------ MATERIAL SUPPLIED

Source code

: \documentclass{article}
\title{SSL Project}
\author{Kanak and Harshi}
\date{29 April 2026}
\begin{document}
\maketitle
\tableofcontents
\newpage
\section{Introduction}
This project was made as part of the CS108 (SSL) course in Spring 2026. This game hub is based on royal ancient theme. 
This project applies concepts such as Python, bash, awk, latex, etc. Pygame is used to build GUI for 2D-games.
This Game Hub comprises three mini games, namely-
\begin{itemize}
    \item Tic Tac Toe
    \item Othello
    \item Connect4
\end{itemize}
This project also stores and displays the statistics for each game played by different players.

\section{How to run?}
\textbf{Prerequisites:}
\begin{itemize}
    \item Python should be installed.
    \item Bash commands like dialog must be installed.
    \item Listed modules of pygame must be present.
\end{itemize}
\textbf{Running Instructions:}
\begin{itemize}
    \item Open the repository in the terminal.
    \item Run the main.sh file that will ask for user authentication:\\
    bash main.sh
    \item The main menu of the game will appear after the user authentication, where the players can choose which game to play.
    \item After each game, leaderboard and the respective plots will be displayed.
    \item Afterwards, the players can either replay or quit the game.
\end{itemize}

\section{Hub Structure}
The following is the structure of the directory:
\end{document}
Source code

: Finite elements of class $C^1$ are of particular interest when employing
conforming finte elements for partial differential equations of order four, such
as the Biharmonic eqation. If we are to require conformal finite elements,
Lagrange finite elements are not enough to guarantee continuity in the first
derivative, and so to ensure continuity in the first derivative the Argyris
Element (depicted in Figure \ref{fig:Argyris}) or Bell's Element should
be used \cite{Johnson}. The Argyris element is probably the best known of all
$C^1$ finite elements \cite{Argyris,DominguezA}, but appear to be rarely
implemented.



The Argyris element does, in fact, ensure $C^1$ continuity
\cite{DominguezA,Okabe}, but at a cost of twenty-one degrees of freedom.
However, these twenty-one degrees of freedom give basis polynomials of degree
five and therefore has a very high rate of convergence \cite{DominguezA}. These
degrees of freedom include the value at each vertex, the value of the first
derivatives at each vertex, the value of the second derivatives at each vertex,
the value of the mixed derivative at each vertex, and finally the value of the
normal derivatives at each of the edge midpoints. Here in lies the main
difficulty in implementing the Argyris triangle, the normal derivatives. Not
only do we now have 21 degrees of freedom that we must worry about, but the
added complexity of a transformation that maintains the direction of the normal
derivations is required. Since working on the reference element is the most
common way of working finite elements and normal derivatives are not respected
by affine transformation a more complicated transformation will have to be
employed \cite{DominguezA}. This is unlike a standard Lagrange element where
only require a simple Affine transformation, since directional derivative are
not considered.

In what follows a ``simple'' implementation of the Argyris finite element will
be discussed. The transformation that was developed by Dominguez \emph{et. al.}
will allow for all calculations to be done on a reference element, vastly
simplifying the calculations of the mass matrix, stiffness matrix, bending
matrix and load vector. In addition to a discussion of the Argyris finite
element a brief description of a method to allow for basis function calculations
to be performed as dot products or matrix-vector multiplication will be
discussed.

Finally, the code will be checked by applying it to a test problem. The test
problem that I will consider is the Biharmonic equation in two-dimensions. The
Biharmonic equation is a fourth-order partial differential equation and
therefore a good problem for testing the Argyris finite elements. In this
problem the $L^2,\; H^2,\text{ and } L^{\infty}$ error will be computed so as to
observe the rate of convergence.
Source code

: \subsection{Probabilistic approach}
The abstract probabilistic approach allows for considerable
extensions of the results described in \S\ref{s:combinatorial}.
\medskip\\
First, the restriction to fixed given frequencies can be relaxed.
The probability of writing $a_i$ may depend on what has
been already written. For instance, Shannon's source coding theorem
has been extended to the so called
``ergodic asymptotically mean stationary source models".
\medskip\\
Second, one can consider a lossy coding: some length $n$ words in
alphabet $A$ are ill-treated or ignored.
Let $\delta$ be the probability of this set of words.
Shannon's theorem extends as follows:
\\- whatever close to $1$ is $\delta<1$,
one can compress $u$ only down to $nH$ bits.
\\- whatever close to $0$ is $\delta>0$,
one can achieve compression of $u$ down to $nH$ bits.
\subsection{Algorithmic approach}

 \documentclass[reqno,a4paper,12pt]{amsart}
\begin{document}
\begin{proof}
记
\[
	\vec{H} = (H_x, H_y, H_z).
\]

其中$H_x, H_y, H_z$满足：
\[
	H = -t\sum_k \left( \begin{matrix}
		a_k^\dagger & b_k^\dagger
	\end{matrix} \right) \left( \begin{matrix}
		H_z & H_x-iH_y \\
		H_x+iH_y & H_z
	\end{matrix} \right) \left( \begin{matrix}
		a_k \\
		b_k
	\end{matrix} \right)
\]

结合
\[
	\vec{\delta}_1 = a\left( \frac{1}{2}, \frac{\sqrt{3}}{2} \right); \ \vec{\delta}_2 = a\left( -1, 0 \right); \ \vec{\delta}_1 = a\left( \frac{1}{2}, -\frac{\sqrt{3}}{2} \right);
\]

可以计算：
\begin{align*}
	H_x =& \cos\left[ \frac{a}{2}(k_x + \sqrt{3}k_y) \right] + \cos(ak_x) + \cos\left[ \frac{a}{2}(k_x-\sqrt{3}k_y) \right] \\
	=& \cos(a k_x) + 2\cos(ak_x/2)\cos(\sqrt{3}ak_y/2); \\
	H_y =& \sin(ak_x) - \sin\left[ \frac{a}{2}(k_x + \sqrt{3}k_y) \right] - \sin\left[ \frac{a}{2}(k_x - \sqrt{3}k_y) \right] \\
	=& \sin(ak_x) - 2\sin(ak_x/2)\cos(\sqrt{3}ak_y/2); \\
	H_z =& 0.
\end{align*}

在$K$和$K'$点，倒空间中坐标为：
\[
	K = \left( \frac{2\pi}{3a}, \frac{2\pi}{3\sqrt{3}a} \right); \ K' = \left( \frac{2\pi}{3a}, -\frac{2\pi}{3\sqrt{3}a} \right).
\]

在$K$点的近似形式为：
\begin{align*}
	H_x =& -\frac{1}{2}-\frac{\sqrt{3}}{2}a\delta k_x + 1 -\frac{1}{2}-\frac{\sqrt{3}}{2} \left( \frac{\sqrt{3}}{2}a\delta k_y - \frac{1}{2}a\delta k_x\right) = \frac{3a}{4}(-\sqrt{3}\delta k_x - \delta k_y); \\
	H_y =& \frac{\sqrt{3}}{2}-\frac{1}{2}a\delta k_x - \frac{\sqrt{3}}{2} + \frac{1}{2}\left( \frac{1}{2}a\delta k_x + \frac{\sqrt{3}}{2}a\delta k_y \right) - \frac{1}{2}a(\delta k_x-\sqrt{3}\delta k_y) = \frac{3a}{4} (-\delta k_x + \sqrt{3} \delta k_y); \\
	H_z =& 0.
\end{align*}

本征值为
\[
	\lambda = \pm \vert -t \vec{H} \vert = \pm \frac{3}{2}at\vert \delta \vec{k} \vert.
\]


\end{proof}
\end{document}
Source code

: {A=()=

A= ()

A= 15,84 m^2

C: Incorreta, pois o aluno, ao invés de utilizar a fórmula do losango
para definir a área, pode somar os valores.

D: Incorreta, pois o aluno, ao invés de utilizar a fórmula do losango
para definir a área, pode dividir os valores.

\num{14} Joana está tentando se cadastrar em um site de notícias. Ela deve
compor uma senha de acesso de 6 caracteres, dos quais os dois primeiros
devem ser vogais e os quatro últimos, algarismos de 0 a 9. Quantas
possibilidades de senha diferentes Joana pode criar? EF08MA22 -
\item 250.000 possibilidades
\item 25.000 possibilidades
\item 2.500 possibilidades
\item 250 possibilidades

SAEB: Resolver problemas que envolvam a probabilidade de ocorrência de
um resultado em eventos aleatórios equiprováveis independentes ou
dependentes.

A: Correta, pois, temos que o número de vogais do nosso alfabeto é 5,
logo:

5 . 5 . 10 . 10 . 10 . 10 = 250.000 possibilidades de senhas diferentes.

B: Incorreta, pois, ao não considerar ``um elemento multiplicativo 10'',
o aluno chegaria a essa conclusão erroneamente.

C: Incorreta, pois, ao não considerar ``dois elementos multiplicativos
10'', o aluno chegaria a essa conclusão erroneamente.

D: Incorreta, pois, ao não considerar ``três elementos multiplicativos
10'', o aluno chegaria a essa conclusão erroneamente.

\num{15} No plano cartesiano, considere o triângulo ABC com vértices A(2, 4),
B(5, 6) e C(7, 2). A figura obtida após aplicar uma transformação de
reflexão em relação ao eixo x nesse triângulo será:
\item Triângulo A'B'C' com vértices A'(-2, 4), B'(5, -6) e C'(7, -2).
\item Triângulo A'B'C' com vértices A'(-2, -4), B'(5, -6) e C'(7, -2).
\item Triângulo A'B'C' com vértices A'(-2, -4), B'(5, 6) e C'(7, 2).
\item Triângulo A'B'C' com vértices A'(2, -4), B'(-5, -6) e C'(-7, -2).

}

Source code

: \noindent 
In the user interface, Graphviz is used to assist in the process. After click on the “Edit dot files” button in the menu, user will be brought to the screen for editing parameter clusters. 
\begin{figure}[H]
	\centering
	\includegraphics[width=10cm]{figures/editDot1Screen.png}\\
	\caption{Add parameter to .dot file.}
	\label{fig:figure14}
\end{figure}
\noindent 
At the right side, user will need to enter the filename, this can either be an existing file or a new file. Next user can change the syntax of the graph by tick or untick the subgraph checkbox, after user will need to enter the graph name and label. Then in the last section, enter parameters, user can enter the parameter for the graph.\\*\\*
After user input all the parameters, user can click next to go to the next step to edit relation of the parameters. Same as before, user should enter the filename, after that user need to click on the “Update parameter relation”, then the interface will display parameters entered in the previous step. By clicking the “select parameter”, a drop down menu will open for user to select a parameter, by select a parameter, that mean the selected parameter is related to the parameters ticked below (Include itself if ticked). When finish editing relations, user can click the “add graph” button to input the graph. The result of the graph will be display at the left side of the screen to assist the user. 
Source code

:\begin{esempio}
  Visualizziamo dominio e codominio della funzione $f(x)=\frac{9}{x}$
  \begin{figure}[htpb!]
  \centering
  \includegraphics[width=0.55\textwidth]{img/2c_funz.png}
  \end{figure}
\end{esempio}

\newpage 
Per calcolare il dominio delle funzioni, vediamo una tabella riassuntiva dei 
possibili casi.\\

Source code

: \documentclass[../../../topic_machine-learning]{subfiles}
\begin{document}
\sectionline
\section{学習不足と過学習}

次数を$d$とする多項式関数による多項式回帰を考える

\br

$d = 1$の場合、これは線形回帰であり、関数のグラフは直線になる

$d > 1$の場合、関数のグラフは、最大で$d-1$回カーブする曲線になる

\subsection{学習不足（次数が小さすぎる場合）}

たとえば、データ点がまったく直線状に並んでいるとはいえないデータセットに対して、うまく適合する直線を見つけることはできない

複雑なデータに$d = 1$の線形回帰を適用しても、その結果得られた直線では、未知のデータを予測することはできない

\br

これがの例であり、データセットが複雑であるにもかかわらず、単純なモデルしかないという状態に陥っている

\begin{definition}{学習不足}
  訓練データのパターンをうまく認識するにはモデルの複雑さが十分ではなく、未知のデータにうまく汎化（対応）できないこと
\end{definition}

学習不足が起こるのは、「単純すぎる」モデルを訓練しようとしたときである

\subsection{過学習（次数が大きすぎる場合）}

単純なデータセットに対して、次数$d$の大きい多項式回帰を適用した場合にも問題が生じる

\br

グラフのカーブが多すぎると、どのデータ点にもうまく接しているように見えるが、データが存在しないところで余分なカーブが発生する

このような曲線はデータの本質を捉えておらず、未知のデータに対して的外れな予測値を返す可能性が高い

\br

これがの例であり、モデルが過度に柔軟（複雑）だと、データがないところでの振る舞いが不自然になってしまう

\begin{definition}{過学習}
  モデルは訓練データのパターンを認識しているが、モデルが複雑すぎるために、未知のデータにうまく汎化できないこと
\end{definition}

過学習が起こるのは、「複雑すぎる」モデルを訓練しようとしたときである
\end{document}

------------

EXERCISE PROMPT ->
Keep only those lines of the records that hold "freedom", and return them.

ANSWER TO THIS EXERCISE ->
\cite{DominguezA,Okabe}, but at a cost of twenty-one degrees of freedom.
However, these twenty-one degrees of freedom give basis polynomials of degree
degrees of freedom include the value at each vertex, the value of the first
only do we now have 21 degrees of freedom that we must worry about, but the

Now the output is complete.